→ **TASK DETAILS**:
Find every line below that contains the word "only" and copy it out.

→ **RECORDS SHOWN**:
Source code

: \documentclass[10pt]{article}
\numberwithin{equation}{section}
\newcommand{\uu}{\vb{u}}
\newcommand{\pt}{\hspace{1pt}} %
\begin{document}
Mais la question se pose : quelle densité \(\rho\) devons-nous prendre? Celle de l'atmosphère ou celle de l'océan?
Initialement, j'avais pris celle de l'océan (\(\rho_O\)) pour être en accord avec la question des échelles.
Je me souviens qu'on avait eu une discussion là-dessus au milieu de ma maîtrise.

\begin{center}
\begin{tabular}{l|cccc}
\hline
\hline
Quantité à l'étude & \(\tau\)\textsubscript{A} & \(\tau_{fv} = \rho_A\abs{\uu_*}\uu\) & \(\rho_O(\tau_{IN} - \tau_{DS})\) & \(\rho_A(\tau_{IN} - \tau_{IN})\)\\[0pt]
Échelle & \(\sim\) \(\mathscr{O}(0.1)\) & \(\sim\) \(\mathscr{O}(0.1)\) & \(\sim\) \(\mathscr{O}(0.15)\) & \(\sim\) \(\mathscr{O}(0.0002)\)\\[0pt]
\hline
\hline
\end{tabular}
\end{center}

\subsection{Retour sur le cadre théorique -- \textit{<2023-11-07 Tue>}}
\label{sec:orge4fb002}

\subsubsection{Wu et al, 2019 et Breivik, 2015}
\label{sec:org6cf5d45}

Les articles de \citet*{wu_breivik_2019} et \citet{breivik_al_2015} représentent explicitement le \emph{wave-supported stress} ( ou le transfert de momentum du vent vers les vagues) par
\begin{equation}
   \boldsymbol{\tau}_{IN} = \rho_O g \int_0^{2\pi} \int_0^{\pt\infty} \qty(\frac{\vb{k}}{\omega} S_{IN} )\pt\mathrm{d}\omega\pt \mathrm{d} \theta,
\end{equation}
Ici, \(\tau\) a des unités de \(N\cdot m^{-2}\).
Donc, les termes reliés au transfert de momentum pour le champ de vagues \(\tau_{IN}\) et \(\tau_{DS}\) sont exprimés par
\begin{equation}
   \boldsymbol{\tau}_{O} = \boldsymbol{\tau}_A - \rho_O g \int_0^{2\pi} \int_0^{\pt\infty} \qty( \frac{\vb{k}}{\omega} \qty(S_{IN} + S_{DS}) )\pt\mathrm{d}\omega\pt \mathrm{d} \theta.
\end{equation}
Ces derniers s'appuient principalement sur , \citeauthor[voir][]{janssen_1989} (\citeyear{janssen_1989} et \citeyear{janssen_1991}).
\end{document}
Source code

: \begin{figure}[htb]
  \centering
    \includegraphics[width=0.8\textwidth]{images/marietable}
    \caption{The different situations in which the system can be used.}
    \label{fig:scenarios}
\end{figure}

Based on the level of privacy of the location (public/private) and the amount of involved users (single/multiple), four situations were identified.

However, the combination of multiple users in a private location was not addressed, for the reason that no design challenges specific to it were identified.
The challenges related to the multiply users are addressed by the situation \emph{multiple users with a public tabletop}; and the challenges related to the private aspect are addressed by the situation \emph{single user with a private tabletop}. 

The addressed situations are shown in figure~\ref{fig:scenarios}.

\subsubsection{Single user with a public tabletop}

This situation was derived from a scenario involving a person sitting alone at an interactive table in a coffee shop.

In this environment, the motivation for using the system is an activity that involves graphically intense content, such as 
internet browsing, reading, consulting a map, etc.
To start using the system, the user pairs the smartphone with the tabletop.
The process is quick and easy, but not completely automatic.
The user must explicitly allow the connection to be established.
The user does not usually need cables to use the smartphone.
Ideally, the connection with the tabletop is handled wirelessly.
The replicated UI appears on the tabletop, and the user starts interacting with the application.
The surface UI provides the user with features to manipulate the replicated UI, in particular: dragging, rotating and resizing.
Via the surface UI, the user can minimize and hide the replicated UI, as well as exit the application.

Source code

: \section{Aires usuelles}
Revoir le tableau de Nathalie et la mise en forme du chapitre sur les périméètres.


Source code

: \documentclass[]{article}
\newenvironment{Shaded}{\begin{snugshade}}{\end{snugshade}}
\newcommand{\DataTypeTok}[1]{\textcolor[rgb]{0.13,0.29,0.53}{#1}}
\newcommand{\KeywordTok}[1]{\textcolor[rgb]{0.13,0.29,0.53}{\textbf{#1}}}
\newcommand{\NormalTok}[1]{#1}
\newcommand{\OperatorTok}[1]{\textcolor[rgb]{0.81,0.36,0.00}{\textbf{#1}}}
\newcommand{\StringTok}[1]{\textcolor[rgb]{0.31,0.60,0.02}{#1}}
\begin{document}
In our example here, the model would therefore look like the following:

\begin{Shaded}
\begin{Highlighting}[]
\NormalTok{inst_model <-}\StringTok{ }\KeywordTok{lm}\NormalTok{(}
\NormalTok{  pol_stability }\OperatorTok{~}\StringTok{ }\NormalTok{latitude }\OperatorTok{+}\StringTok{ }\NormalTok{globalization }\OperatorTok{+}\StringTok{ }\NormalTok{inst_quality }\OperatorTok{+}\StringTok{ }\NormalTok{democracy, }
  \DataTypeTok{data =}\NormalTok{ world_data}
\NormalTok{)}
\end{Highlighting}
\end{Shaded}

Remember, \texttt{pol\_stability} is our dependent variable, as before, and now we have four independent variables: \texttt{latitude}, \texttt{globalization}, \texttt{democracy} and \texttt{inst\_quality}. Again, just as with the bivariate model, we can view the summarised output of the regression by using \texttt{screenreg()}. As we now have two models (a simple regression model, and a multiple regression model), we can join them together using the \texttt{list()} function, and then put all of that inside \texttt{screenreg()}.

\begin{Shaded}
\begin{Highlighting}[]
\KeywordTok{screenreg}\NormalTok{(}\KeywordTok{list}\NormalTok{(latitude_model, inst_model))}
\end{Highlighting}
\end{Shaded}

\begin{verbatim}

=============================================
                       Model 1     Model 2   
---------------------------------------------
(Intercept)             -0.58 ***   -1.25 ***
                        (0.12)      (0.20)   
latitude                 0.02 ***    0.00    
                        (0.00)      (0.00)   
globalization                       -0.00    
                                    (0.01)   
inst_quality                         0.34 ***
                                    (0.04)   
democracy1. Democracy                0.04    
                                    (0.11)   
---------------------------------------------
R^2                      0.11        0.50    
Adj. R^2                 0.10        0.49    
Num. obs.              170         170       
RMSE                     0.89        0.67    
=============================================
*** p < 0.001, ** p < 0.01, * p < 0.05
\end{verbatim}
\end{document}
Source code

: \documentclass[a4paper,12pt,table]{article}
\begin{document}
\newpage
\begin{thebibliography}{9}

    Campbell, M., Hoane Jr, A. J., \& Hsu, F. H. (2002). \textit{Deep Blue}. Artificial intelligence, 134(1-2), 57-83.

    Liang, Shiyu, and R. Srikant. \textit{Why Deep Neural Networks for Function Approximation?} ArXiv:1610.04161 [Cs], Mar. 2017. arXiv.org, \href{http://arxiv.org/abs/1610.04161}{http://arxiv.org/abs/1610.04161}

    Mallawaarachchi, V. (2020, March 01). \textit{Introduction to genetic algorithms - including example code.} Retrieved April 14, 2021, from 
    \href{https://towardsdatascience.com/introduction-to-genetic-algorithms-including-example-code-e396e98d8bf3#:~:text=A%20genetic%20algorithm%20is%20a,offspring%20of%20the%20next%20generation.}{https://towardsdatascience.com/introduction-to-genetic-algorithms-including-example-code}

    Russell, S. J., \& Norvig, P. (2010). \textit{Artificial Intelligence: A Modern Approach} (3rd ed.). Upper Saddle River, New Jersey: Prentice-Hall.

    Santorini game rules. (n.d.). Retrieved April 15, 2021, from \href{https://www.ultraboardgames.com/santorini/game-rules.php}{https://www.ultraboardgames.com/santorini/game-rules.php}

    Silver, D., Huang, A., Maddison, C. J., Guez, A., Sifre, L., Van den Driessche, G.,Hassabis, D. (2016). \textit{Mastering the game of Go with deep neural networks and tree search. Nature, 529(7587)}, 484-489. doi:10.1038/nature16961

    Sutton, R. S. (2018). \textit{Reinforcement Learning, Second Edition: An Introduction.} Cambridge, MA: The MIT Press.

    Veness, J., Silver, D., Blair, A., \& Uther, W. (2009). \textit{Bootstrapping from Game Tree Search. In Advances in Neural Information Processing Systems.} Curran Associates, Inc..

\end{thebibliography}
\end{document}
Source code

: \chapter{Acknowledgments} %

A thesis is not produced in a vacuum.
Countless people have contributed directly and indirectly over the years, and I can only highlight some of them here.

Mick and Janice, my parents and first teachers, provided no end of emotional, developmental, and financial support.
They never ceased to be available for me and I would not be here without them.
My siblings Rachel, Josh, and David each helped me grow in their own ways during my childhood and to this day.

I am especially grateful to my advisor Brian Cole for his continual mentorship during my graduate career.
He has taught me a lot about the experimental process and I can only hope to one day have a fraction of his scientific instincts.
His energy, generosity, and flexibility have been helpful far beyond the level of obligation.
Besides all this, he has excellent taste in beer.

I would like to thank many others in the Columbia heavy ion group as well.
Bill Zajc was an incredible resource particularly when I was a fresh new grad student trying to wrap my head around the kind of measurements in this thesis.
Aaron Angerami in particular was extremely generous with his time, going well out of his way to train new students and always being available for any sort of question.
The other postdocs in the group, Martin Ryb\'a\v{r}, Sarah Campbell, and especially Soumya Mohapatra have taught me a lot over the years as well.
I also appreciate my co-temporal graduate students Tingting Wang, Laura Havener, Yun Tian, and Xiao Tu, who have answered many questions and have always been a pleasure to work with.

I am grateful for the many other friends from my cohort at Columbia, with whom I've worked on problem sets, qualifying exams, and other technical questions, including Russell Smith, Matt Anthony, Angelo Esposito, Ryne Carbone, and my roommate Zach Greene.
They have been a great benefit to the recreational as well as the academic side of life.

→ **WORKED SOLUTION**:
Countless people have contributed directly and indirectly over the years, and I can only highlight some of them here.
He has taught me a lot about the experimental process and I can only hope to one day have a fraction of his scientific instincts.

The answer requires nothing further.